In subsequent studies, Drs. Wiesel and Hubel determined that there is a critical period during which this plasticity exists in the visual system. In the first six weeks of the macaque’s life, for example, a few days of monocular deprivation is sufficient to produce a severe shift in ocular preference. After that period, the animal’s susceptibility to deprivation begins to decline, disappearing entirely by two years. If deprivation lasts for only part of the critical period, vision is often restored to the deprived eye over time.

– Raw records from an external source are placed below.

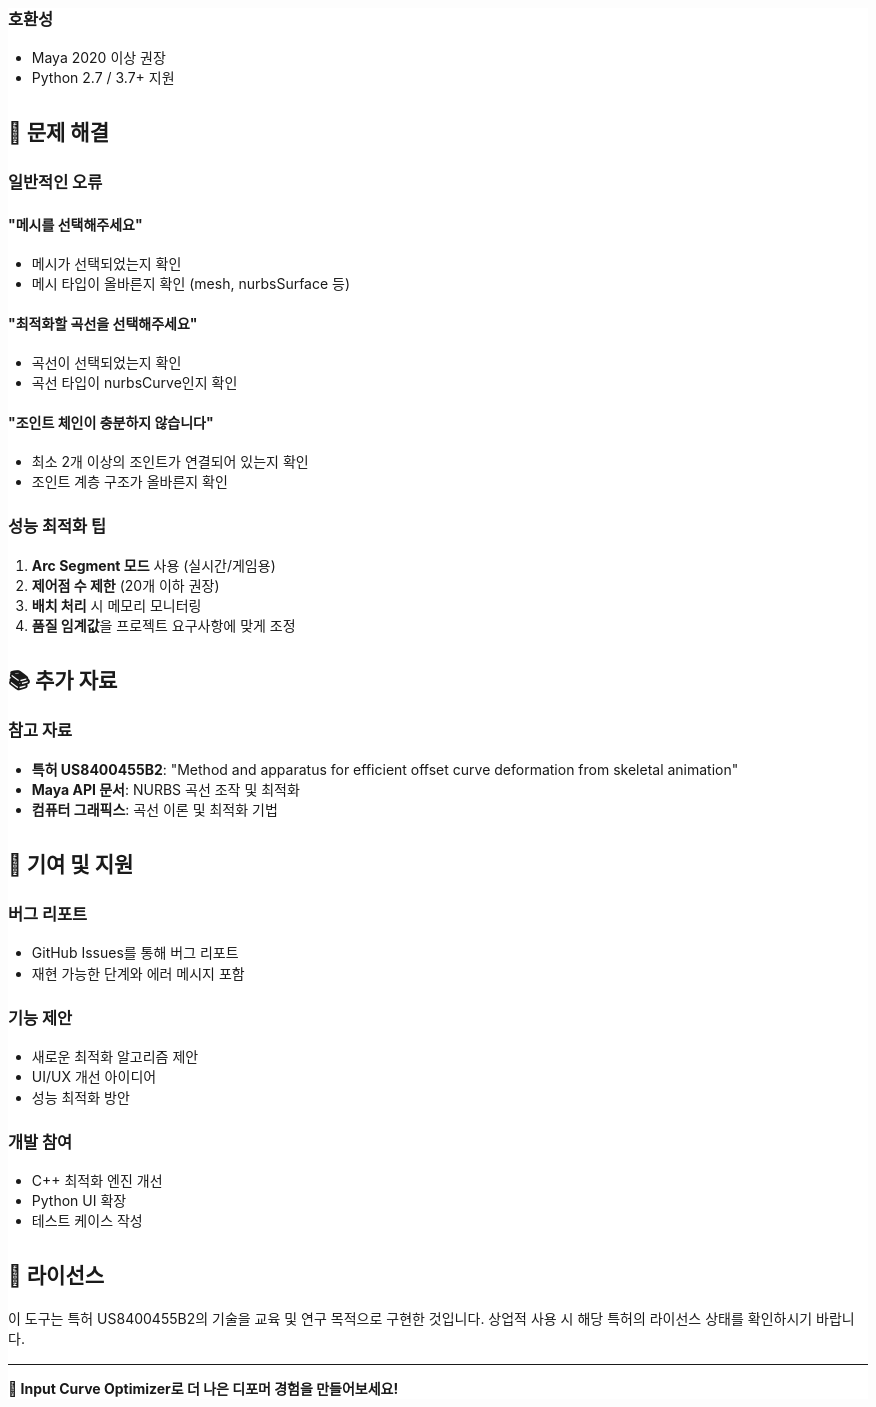 ### **호환성**
- Maya 2020 이상 권장
- Python 2.7 / 3.7+ 지원

## 🔧 문제 해결

### **일반적인 오류**

#### **"메시를 선택해주세요"**
- 메시가 선택되었는지 확인
- 메시 타입이 올바른지 확인 (mesh, nurbsSurface 등)

#### **"최적화할 곡선을 선택해주세요"**
- 곡선이 선택되었는지 확인
- 곡선 타입이 nurbsCurve인지 확인

#### **"조인트 체인이 충분하지 않습니다"**
- 최소 2개 이상의 조인트가 연결되어 있는지 확인
- 조인트 계층 구조가 올바른지 확인

### **성능 최적화 팁**
1. **Arc Segment 모드** 사용 (실시간/게임용)
2. **제어점 수 제한** (20개 이하 권장)
3. **배치 처리** 시 메모리 모니터링
4. **품질 임계값**을 프로젝트 요구사항에 맞게 조정

## 📚 추가 자료

### **참고 자료**
- **특허 US8400455B2**: "Method and apparatus for efficient offset curve deformation from skeletal animation"
- **Maya API 문서**: NURBS 곡선 조작 및 최적화
- **컴퓨터 그래픽스**: 곡선 이론 및 최적화 기법

## 🤝 기여 및 지원

### **버그 리포트**
- GitHub Issues를 통해 버그 리포트
- 재현 가능한 단계와 에러 메시지 포함

### **기능 제안**
- 새로운 최적화 알고리즘 제안
- UI/UX 개선 아이디어
- 성능 최적화 방안

### **개발 참여**
- C++ 최적화 엔진 개선
- Python UI 확장
- 테스트 케이스 작성

## 📄 라이선스

이 도구는 특허 US8400455B2의 기술을 교육 및 연구 목적으로 구현한 것입니다. 상업적 사용 시 해당 특허의 라이선스 상태를 확인하시기 바랍니다.

---

**🎯 Input Curve Optimizer로 더 나은 디포머 경험을 만들어보세요!**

The primary visual cortex is now the best-understood part of the brain, largely due to Drs. Wiesel and Hubel, and the implications of their discoveries are far-reaching. They helped to establish the concept of cortical plasticity — that even innate brain functions can be shaped by experience. Clinically, their findings informed better treatment of childhood eye disorders. And in the field of computer science, their neural maps led to the development of scale-invariant feature transform, a computer vision algorithm used for object recognition, robotic mapping and navigation, three-dimensional modeling and image stitching, among other applications. Drs. Wiesel and Hubel shared the 1981 prize with Roger W. Sperry of the California Institute of Technology.
CAREER
Born in 1924 in Uppsala, Sweden, Dr. Wiesel received his medical degree from the Karolinska Institute in Stockholm in 1954, after which he taught at the institute and worked at the Karolinska Hospital. He began a fellowship in ophthalmology at The Johns Hopkins University Medical School in 1955 and became an assistant professor there in 1958. In 1959 he joined the faculty of Harvard Medical School, where he remained for 24 years and eventually chaired its department of neurobiology. Dr. Wiesel came to Rockefeller in 1983 as Vincent and Brooke Astor Professor and head of the Laboratory of Neurobiology. He was president of Rockefeller from 1991 to 1998. In 2005, he received the National Medal of Science.
Since retiring, Dr. Wiesel has turned his attention to international science and human rights advocacy. From 2000 to 2009, he served as secretary general of the Human Frontier Science Program. He has served has chairman of the board of governors of the New York Academy of Sciences, chair of the scientific advisory committee of the Pew Scholars Program and chair of the committee on human rights of the National Academy of Sciences. He is a founding member of the Israeli-Palestinian Science Organization and of the International Human Rights Network of Academies and Scholarly Societies.